Collected data:
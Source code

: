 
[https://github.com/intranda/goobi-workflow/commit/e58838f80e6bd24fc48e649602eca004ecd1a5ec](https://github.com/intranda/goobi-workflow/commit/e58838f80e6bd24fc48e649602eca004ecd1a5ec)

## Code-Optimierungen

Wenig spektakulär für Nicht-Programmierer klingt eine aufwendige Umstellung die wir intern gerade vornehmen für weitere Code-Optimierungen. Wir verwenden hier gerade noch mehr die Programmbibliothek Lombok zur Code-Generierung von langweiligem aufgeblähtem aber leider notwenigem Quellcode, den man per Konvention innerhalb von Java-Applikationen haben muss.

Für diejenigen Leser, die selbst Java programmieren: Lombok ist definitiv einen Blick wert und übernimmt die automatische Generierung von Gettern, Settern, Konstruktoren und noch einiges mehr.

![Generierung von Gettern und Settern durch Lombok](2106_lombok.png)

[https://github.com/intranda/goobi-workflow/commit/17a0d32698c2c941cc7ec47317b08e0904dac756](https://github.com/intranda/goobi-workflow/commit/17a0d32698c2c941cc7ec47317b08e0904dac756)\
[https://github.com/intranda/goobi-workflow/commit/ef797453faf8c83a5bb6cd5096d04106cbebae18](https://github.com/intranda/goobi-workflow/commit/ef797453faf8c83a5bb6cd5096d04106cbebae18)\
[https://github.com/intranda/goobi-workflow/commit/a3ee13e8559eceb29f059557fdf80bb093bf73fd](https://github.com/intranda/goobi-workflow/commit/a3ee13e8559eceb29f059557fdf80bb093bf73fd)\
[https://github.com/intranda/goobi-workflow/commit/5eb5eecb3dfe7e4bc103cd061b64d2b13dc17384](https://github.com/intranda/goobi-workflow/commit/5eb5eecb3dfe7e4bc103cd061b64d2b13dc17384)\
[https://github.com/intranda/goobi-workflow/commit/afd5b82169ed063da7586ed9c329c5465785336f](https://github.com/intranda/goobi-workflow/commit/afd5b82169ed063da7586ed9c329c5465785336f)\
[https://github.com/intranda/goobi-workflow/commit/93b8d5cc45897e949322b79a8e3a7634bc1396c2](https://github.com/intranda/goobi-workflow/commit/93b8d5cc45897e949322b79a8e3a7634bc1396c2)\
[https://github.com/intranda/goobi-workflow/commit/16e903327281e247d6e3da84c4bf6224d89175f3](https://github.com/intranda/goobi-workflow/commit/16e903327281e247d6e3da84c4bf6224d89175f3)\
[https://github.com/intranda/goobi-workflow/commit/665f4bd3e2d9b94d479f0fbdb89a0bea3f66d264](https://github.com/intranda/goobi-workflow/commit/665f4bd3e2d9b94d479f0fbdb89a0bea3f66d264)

AIM OF THE TASK: Among the lines above, which contain the word "mehr"? Copy every one.

OUTPUT FOR THIS EXERCISE:
Wenig spektakulär für Nicht-Programmierer klingt eine aufwendige Umstellung die wir intern gerade vornehmen für weitere Code-Optimierungen. Wir verwenden hier gerade noch mehr die Programmbibliothek Lombok zur Code-Generierung von langweiligem aufgeblähtem aber leider notwenigem Quellcode, den man per Konvention innerhalb von Java-Applikationen haben muss.
Für diejenigen Leser, die selbst Java programmieren: Lombok ist definitiv einen Blick wert und übernimmt die automatische Generierung von Gettern, Settern, Konstruktoren und noch einiges mehr.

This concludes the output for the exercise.